THE BELIEVER: On the one hand, then, you write strong activist tracts—against nuclear power, for example, but others too. It’s an appealing, respectful kind of activism rooted in knowledge. On the other hand, though, you have these very literate, complex exploratory essays that talk about being lost, about being surprised, about the wisdom of not knowing—or at least of recognizing the inherent limits to knowing. Somewhat of an enchantment theme, though not so-labeled. So, how thus reconciled?

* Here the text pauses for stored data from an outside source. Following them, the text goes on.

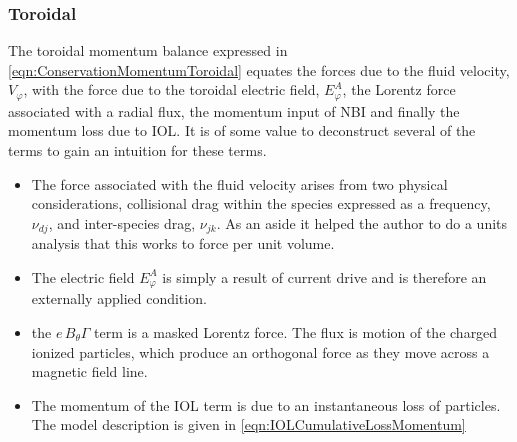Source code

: \subsubsection{Toroidal} \label{subsub:MCToroidal}

The toroidal momentum balance expressed in \cref{eqn:ConservationMomentumToroidal} equates the forces due to the fluid velocity, $V_\varphi$, with the force due to the toroidal electric field, $E_\varphi^A$, the Lorentz force associated with a radial flux, the momentum input of \ac{NBI} and finally the momentum loss due to \ac{IOL}. It is of some value to deconstruct several of the terms to gain an intuition for these terms.
\begin{itemize}
	\item The force associated with the fluid velocity arises from two physical considerations, collisional drag within the species expressed as a frequency, $\nu_{dj}$, and inter-species drag, $\nu_{jk}$. As an aside it helped the author to do a units analysis that this works to force per unit volume.
	\item The electric field $E_\varphi^A$ is simply a result of current drive and is therefore an externally applied condition.
	\item the $e\,B_\theta \Gamma$ term is a masked Lorentz force. The flux is motion of the charged ionized particles, which produce an orthogonal force as they move across a magnetic field line.
	\item The momentum of the \ac{IOL} term is due to an instantaneous loss of particles. The model description is given in \cref{eqn:IOLCumulativeLossMomentum}
\end{itemize}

REBECCA SOLNIT: I think it’s important to be clear about what we know and what we don’t. We know that nuclear waste is a big problem. And we don’t know quite what forces move even those we love best or exactly what the consequences of our actions are. Writing can travel in both territories, like a lens that can focus or widen, zoom or back up to the big picture. In his 1946 essay “Why I Write,” George Orwell declared—and the passage and a bit more of it is on the wall near my desk at home—

I write because there is some lie that I want to expose, some fact to which I want to draw attention, and my initial concern is to get a hearing. But I could not do the work of writing a book, or even a long magazine article, if it were not also an aesthetic experience. Anyone who cares to examine my work will see that even when it is downright propaganda it contains much that a full-time politician would consider irrelevant. I am not able, and I do not want, completely to abandon the world-view that I acquired in childhood. So long as I remain alive and well I shall continue to feel strongly about prose style, to love the surface of the earth, and to take pleasure in solid objects and scraps of useless information.

There’s also a wonderful essay of Orwell’s called “A Good Word for the Vicar of Bray,” where he writes about a racy ballad, planting trees, and other pleasant subjects, and you get a taste of the writer he might have been had he not been so compelled by the bleak politics of his time.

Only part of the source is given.